Food Safety Focus (67th Issue, February 2012) – Food Incident Highlight
Assessing the Risk of Pesticide Residues in Vegetables
The safety of our vegetables has aroused some concern recently after the release of a survey on pesticide residues by a green group in mid-January. According to the survey, several out of the 24 vegetable samples collected from supermarkets in Hong Kong were found to contain various levels of pesticide residues. Are they safe for consumption? To answer the question, we conducted a risk assessment by comparing the reported figures in the survey against the safety reference values. We found that consumption of vegetables with the reported levels of pesticide residues was unlikely to result in adverse effects. In addition, the Centre for Food Safety (CFS) has taken follow up samples and all results are satisfactory.
Pesticides are used for pest management to increase crop yield. The use of pesticide will inevitably leave some residues on the crops. To determine whether public health is at risk, one should conduct the assessment based on the levels of pesticide residues detected, rather than their mere presence.

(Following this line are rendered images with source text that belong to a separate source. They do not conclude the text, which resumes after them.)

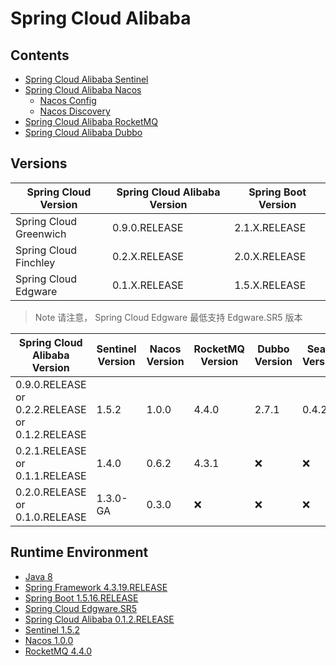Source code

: # Spring Cloud Alibaba

## Contents
- [Spring Cloud Alibaba Sentinel](doc/SpringCloudAlibabaSentinel.md)
- [Spring Cloud Alibaba Nacos](doc/SpringCloudAlibabaNacos.md)
    - [Nacos Config](doc/SpringCloudAlibabaNacos.md#nacos-config)
    - [Nacos Discovery](doc/SpringCloudAlibabaNacos.md#nacos-discovery)
- [Spring Cloud Alibaba RocketMQ](doc/SpringCloudAlibabaRocketMQ.md)
- [Spring Cloud Alibaba Dubbo](doc/SpringCloudAlibabaDubbo.md)

## Versions
Spring Cloud Version | Spring Cloud Alibaba Version | Spring Boot Version
---|---|---
Spring Cloud Greenwich | 0.9.0.RELEASE | 2.1.X.RELEASE
Spring Cloud Finchley | 0.2.X.RELEASE | 2.0.X.RELEASE
Spring Cloud Edgware | 0.1.X.RELEASE | 1.5.X.RELEASE

>Note 请注意， Spring Cloud Edgware 最低支持 Edgware.SR5 版本

Spring Cloud Alibaba Version | Sentinel Version | Nacos Version | RocketMQ Version | Dubbo Version | Seata Version
---|---|---|---|---|---
0.9.0.RELEASE or 0.2.2.RELEASE or 0.1.2.RELEASE | 1.5.2 | 1.0.0 | 4.4.0 | 2.7.1 | 0.4.2
0.2.1.RELEASE or 0.1.1.RELEASE | 1.4.0 | 0.6.2 | 4.3.1 | ❌ | ❌
0.2.0.RELEASE or 0.1.0.RELEASE | 1.3.0-GA | 0.3.0 | ❌ | ❌ | ❌

## Runtime Environment
- [Java 8](http://www.oracle.com/technetwork/java/javase/downloads/jdk8-downloads-2133151.html)
- [Spring Framework 4.3.19.RELEASE](http://projects.spring.io/spring-framework)
- [Spring Boot 1.5.16.RELEASE](https://projects.spring.io/spring-boot)
- [Spring Cloud Edgware.SR5](https://spring.io/projects/spring-cloud)
- [Spring Cloud Alibaba 0.1.2.RELEASE](https://github.com/spring-cloud-incubator/spring-cloud-alibaba/tree/1.x)
- [Sentinel 1.5.2](https://github.com/alibaba/Sentinel/tree/release-1.5)
- [Nacos 1.0.0](https://github.com/alibaba/Nacos)
- [RocketMQ 4.4.0](https://github.com/apache/rocketmq/)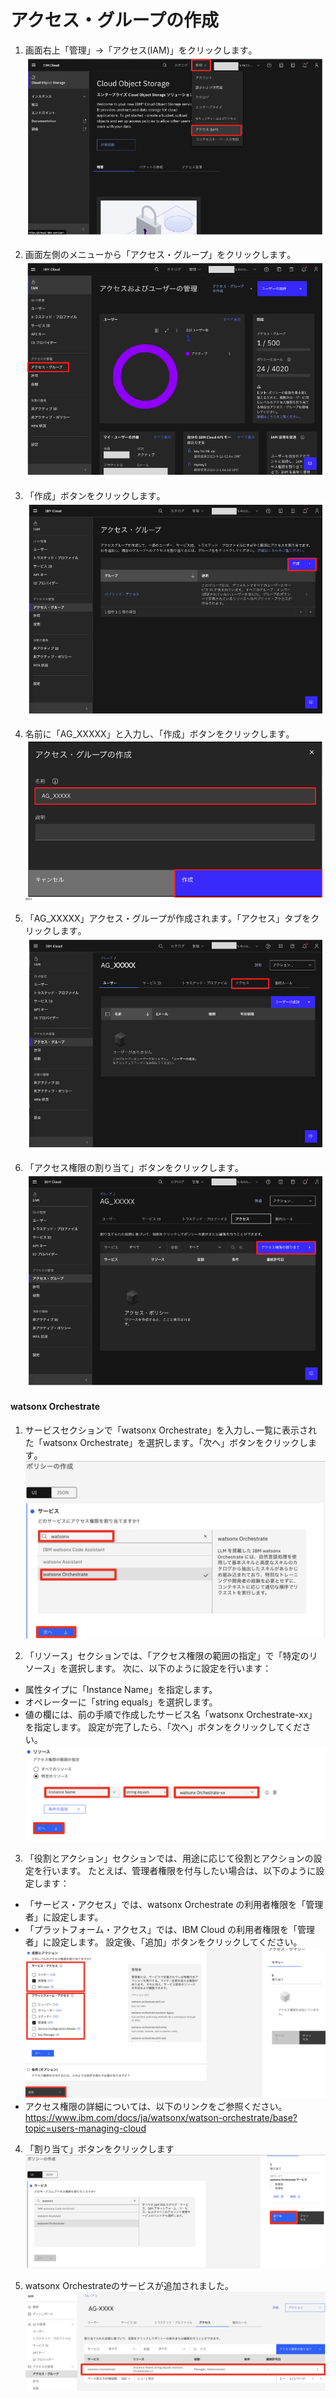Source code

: # アクセス・グループの作成

1. 画面右上「管理」→「アクセス(IAM)」をクリックします｡
![](./images/ag1.png) 
1. 画面左側のメニューから「アクセス・グループ」をクリックします｡
![](./images/ag2.png)
1. 「作成」ボタンをクリックします｡
![](./images/ag3.png) 
1. 名前に「AG_XXXXX」と入力し､「作成」ボタンをクリックします｡
![](./images/ag4.png) 

1. 「AG_XXXXX」アクセス・グループが作成されます｡「アクセス」タブをクリックします｡
![](./images/ag5.png) 

1. 「アクセス権限の割り当て」ボタンをクリックします｡
![](./images/ag6.png) 
<!-- 
#### リソース・グループ
1. サービスセクションで「リソース・グループのみ」を選択します｡「次へ」ボタンをクリックします｡
![](./images/ag7.png) 

1. リソースセクションで「条件の追加」ボタンをクリックします｡属性タイプに「リソース・グループ」を選択します｡値に「RG_XXXXX」を入力します｡「次へ」ボタンをクリックします｡
![](./images/ag8.png) 

1. 「リソース・グループ・アクセス」セクションで「ビューアー」と「エディター」をチェックします｡ 「次へ」ボタンをクリックします｡
![](./images/ag9.png) 

1. 条件(オプション)セクションで､「レビュー」ボタンをクリックします｡
![](./images/ag10.png) 

1. 「追加」ボタンをクリックします｡画面右「アクセス・サマリー」に設定内容が追加されます｡「割り当て」ボタンはまだクリックしないでください｡続けて､watsonx Orchestrateのポリシーの追加を行います｡
![](./images/ag11.png)  -->


#### watsonx Orchestrate
1. サービスセクションで「watsonx Orchestrate」を入力し､一覧に表示された「watsonx Orchestrate」を選択します｡「次へ」ボタンをクリックします｡
![](./images/ag12.png) 

1. 「リソース」セクションでは、「アクセス権限の範囲の指定」で「特定のリソース」を選択します。
次に、以下のように設定を行います：
- 属性タイプに「Instance Name」を指定します。
- オペレーターに「string equals」を選択します。
- 値の欄には、前の手順で作成したサービス名「watsonx Orchestrate-xx」を指定します。
設定が完了したら、「次へ」ボタンをクリックしてください。
![](./images/ag13.png) 

3. 「役割とアクション」セクションでは、用途に応じて役割とアクションの設定を行います。
たとえば、管理者権限を付与したい場合は、以下のように設定します：
- 「サービス・アクセス」では、watsonx Orchestrate の利用者権限を「管理者」に設定します。
- 「プラットフォーム・アクセス」では、IBM Cloud の利用者権限を「管理者」に設定します。
設定後、「追加」ボタンをクリックしてください。
![](./images/ag14.png) 
- アクセス権限の詳細については、以下のリンクをご参照ください。
https://www.ibm.com/docs/ja/watsonx/watson-orchestrate/base?topic=users-managing-cloud


4. 「割り当て」ボタンをクリックします
![](./images/ag15.png) 

5. watsonx Orchestrateのサービスが追加されました。
![](./images/ag16.png) 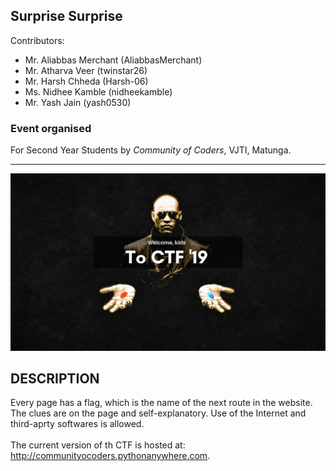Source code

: ## Surprise Surprise
Contributors:
* Mr. Aliabbas Merchant (AliabbasMerchant)
* Mr. Atharva Veer (twinstar26)
* Mr. Harsh Chheda (Harsh-06)
* Ms. Nidhee Kamble (nidheekamble)
* Mr. Yash Jain (yash0530)

### Event organised
For Second Year Students by *Community of Coders*, VJTI, Matunga.

<hr>

![Image here](https://github.com/nidheekamble/CTF19/blob/master/hush/static/begin.png)

DESCRIPTION
-----------
Every page has a flag, which is the name of the next route in the website. The clues are on the page and self-explanatory. Use of the Internet and third-aprty softwares is allowed. 
<br><br>
The current version of th CTF is hosted at: <br>
http://communityocoders.pythonanywhere.com.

The CFS has established mechanisms to monitor and control vegetables on sale in Hong Kong . These include conducting farm audits in the Mainland, taking samples and inspecting relevant documents, such as export certificate of fresh vegetables supplied to Hong Kong and Macau , at the Man Kam To Food Control Office. A surveillance programme for pesticide residues has been put in place since 1990s. Among 21,700 vegetable and fruit samples taken in 2011, two samples imported from the Mainland were found unsatisfactory. The CFS has contacted the Mainland authority for follow-up actions and an implicated farm has been delisted from the list of registered farms eligible for export to Hong Kong.

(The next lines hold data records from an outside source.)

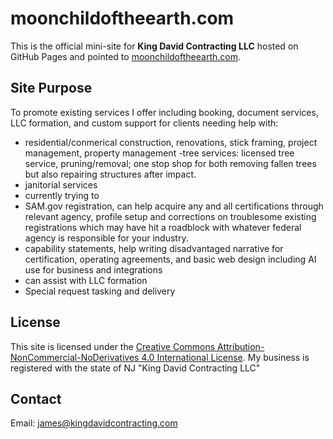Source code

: # moonchildoftheearth.com

This is the official mini-site for **King David Contracting LLC** hosted on GitHub Pages and pointed to [moonchildoftheearth.com](https://moonchildoftheearth.com).

## Site Purpose
To promote existing services I offer including booking, document services, LLC formation, and custom support for clients needing help with:
- residential/conmerical construction, renovations, stick framing, project management, property management
 -tree services: licensed tree service, pruning/removal; one stop shop for both removing fallen trees but also repairing structures after impact.
- janitorial services
- currently trying to
- SAM.gov registration, can help acquire any and all certifications through relevant agency, profile setup and corrections on troublesome existing registrations which may have hit a roadblock with whatever federal agency is responsible for your industry.
- capability statements, help writing disadvantaged narrative for certification, operating agreements, and basic web design including AI use for business and integrations
- can assist with LLC formation
- Special request tasking and delivery
## License
This site is licensed under the [Creative Commons Attribution-NonCommercial-NoDerivatives 4.0 International License](https://creativecommons.org/licenses/by-nc-nd/4.0/).
My business is registered with the state of NJ "King David Contracting LLC"
## Contact
Email: james@kingdavidcontracting.com
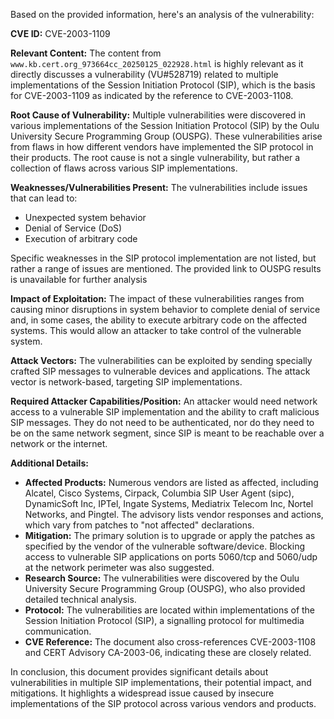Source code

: Based on the provided information, here's an analysis of the vulnerability:

**CVE ID:** CVE-2003-1109

**Relevant Content:** The content from `www.kb.cert.org_973664cc_20250125_022928.html` is highly relevant as it directly discusses a vulnerability (VU#528719) related to multiple implementations of the Session Initiation Protocol (SIP), which is the basis for CVE-2003-1109 as indicated by the reference to CVE-2003-1108.

**Root Cause of Vulnerability:**
Multiple vulnerabilities were discovered in various implementations of the Session Initiation Protocol (SIP) by the Oulu University Secure Programming Group (OUSPG). These vulnerabilities arise from flaws in how different vendors have implemented the SIP protocol in their products. The root cause is not a single vulnerability, but rather a collection of flaws across various SIP implementations.

**Weaknesses/Vulnerabilities Present:**
The vulnerabilities include issues that can lead to:
   - Unexpected system behavior
   - Denial of Service (DoS)
   - Execution of arbitrary code

Specific weaknesses in the SIP protocol implementation are not listed, but rather a range of issues are mentioned. The provided link to OUSPG results is unavailable for further analysis

**Impact of Exploitation:**
The impact of these vulnerabilities ranges from causing minor disruptions in system behavior to complete denial of service and, in some cases, the ability to execute arbitrary code on the affected systems. This would allow an attacker to take control of the vulnerable system.

**Attack Vectors:**
The vulnerabilities can be exploited by sending specially crafted SIP messages to vulnerable devices and applications. The attack vector is network-based, targeting SIP implementations.

**Required Attacker Capabilities/Position:**
An attacker would need network access to a vulnerable SIP implementation and the ability to craft malicious SIP messages. They do not need to be authenticated, nor do they need to be on the same network segment, since SIP is meant to be reachable over a network or the internet.

**Additional Details:**

- **Affected Products:** Numerous vendors are listed as affected, including Alcatel, Cisco Systems, Cirpack, Columbia SIP User Agent (sipc), DynamicSoft Inc, IPTel, Ingate Systems, Mediatrix Telecom Inc, Nortel Networks, and Pingtel. The advisory lists vendor responses and actions, which vary from patches to "not affected" declarations.
- **Mitigation:** The primary solution is to upgrade or apply the patches as specified by the vendor of the vulnerable software/device. Blocking access to vulnerable SIP applications on ports 5060/tcp and 5060/udp at the network perimeter was also suggested.
- **Research Source:**  The vulnerabilities were discovered by the Oulu University Secure Programming Group (OUSPG), who also provided detailed technical analysis.
- **Protocol:** The vulnerabilities are located within implementations of the Session Initiation Protocol (SIP), a signalling protocol for multimedia communication.
- **CVE Reference:** The document also cross-references CVE-2003-1108 and CERT Advisory CA-2003-06, indicating these are closely related.

In conclusion, this document provides significant details about vulnerabilities in multiple SIP implementations, their potential impact, and mitigations. It highlights a widespread issue caused by insecure implementations of the SIP protocol across various vendors and products.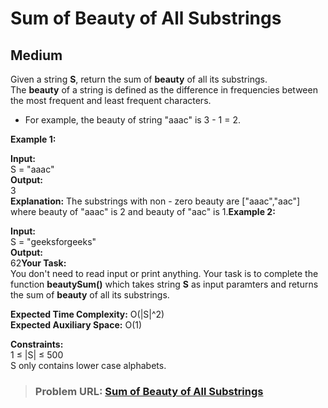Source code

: # **Sum of Beauty of All Substrings**

## **Medium**

Given a string **S**, return the sum of **beauty** of all its substrings.  
The **beauty** of a string is defined as the difference in frequencies between the most frequent and least frequent characters.

- For example, the beauty of string "aaac" is 3 - 1 = 2.

**Example 1:**

**Input:**  
S = "aaac"  
**Output:**  
3  
**Explanation:** The substrings with non - zero beauty are \["aaac","aac"\] where beauty of "aaac" is 2 and beauty of "aac" is 1.**Example 2:**

**Input:**  
S = "geeksforgeeks"  
**Output:**  
62**Your Task:**  
You don't need to read input or print anything. Your task is to complete the function **beautySum()** which takes string **S** as input paramters and returns the sum of **beauty** of all its substrings.

**Expected Time Complexity:** O(|S|^2)  
**Expected Auxiliary Space:** O(1)

**Constraints:**  
1 ≤ |S| ≤ 500  
S only contains lower case alphabets.

> ### **Problem URL: [Sum of Beauty of All Substrings](https://practice.geeksforgeeks.org/problems/sum-of-beauty-of-all-substrings-1662962118/1)**
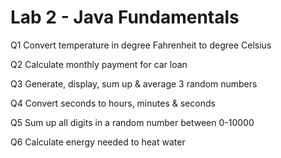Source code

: # Lab 2 - Java Fundamentals

Q1 Convert temperature in degree Fahrenheit to degree Celsius

Q2 Calculate monthly payment for car loan

Q3 Generate, display, sum up & average 3 random numbers

Q4 Convert seconds to hours, minutes & seconds

Q5 Sum up all digits in a random number between 0-10000

Q6 Calculate energy needed to heat water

The Government proposed a regulatory framework on pesticide residues in food aiming for effective control and harmonising local and international standards. The proposed Regulation shall be submitted to the Legislative Council within the current legislative session. In addition, the Food Safety Ordinance, which comes into force this month, also enhances the control as it introduces a food tracing mechanism requiring registration of food importers/distributors and record-keeping related to movement of food.